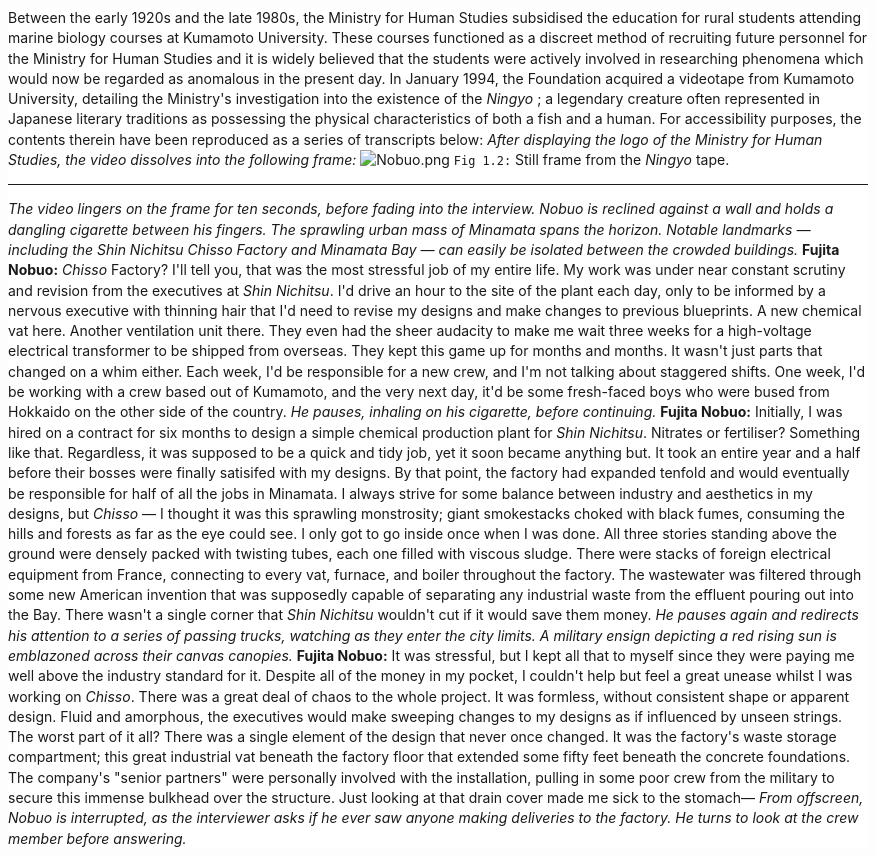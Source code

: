 Between the early 1920s and the late 1980s, the Ministry for Human Studies subsidised the education for rural students attending marine biology courses at Kumamoto University. These courses functioned as a discreet method of recruiting future personnel for the Ministry for Human Studies and it is widely believed that the students were actively involved in researching phenomena which would now be regarded as anomalous in the present day.
In January 1994, the Foundation acquired a videotape from Kumamoto University, detailing the Ministry's investigation into the existence of the _Ningyo_ ; a legendary creature often represented in Japanese literary traditions as possessing the physical characteristics of both a fish and a human. For accessibility purposes, the contents therein have been reproduced as a series of transcripts below:
_After displaying the logo of the Ministry for Human Studies, the video dissolves into the following frame:_
![Nobuo.png](https://scp-wiki.wdfiles.com/local--files/scp-7831/Nobuo.png)
`Fig 1.2:` Still frame from the _Ningyo_ tape.
* * *
_The video lingers on the frame for ten seconds, before fading into the interview. Nobuo is reclined against a wall and holds a dangling cigarette between his fingers. The sprawling urban mass of Minamata spans the horizon. Notable landmarks — including the Shin Nichitsu Chisso Factory and Minamata Bay — can easily be isolated between the crowded buildings._
**Fujita Nobuo:** _Chisso_ Factory? I'll tell you, that was the most stressful job of my entire life. My work was under near constant scrutiny and revision from the executives at _Shin Nichitsu_. I'd drive an hour to the site of the plant each day, only to be informed by a nervous executive with thinning hair that I'd need to revise my designs and make changes to previous blueprints. A new chemical vat here. Another ventilation unit there. They even had the sheer audacity to make me wait three weeks for a high-voltage electrical transformer to be shipped from overseas. They kept this game up for months and months.
It wasn't just parts that changed on a whim either. Each week, I'd be responsible for a new crew, and I'm not talking about staggered shifts. One week, I'd be working with a crew based out of Kumamoto, and the very next day, it'd be some fresh-faced boys who were bused from Hokkaido on the other side of the country.
_He pauses, inhaling on his cigarette, before continuing._
**Fujita Nobuo:** Initially, I was hired on a contract for six months to design a simple chemical production plant for _Shin Nichitsu_. Nitrates or fertiliser? Something like that. Regardless, it was supposed to be a quick and tidy job, yet it soon became anything but. It took an entire year and a half before their bosses were finally satisifed with my designs. By that point, the factory had expanded tenfold and would eventually be responsible for half of all the jobs in Minamata.
I always strive for some balance between industry and aesthetics in my designs, but _Chisso_ — I thought it was this sprawling monstrosity; giant smokestacks choked with black fumes, consuming the hills and forests as far as the eye could see. I only got to go inside once when I was done. All three stories standing above the ground were densely packed with twisting tubes, each one filled with viscous sludge. There were stacks of foreign electrical equipment from France, connecting to every vat, furnace, and boiler throughout the factory. The wastewater was filtered through some new American invention that was supposedly capable of separating any industrial waste from the effluent pouring out into the Bay. There wasn't a single corner that _Shin Nichitsu_ wouldn't cut if it would save them money.
_He pauses again and redirects his attention to a series of passing trucks, watching as they enter the city limits. A military ensign depicting a red rising sun is emblazoned across their canvas canopies._
**Fujita Nobuo:** It was stressful, but I kept all that to myself since they were paying me well above the industry standard for it. Despite all of the money in my pocket, I couldn't help but feel a great unease whilst I was working on _Chisso_. There was a great deal of chaos to the whole project. It was formless, without consistent shape or apparent design. Fluid and amorphous, the executives would make sweeping changes to my designs as if influenced by unseen strings.
The worst part of it all? There was a single element of the design that never once changed. It was the factory's waste storage compartment; this great industrial vat beneath the factory floor that extended some fifty feet beneath the concrete foundations. The company's "senior partners" were personally involved with the installation, pulling in some poor crew from the military to secure this immense bulkhead over the structure. Just looking at that drain cover made me sick to the stomach—
_From offscreen, Nobuo is interrupted, as the interviewer asks if he ever saw anyone making deliveries to the factory. He turns to look at the crew member before answering._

· · ·

How to complete this task: Please copy every line in the entries where "military" appears.

Exercise result:
_He pauses again and redirects his attention to a series of passing trucks, watching as they enter the city limits. A military ensign depicting a red rising sun is emblazoned across their canvas canopies._
The worst part of it all? There was a single element of the design that never once changed. It was the factory's waste storage compartment; this great industrial vat beneath the factory floor that extended some fifty feet beneath the concrete foundations. The company's "senior partners" were personally involved with the installation, pulling in some poor crew from the military to secure this immense bulkhead over the structure. Just looking at that drain cover made me sick to the stomach—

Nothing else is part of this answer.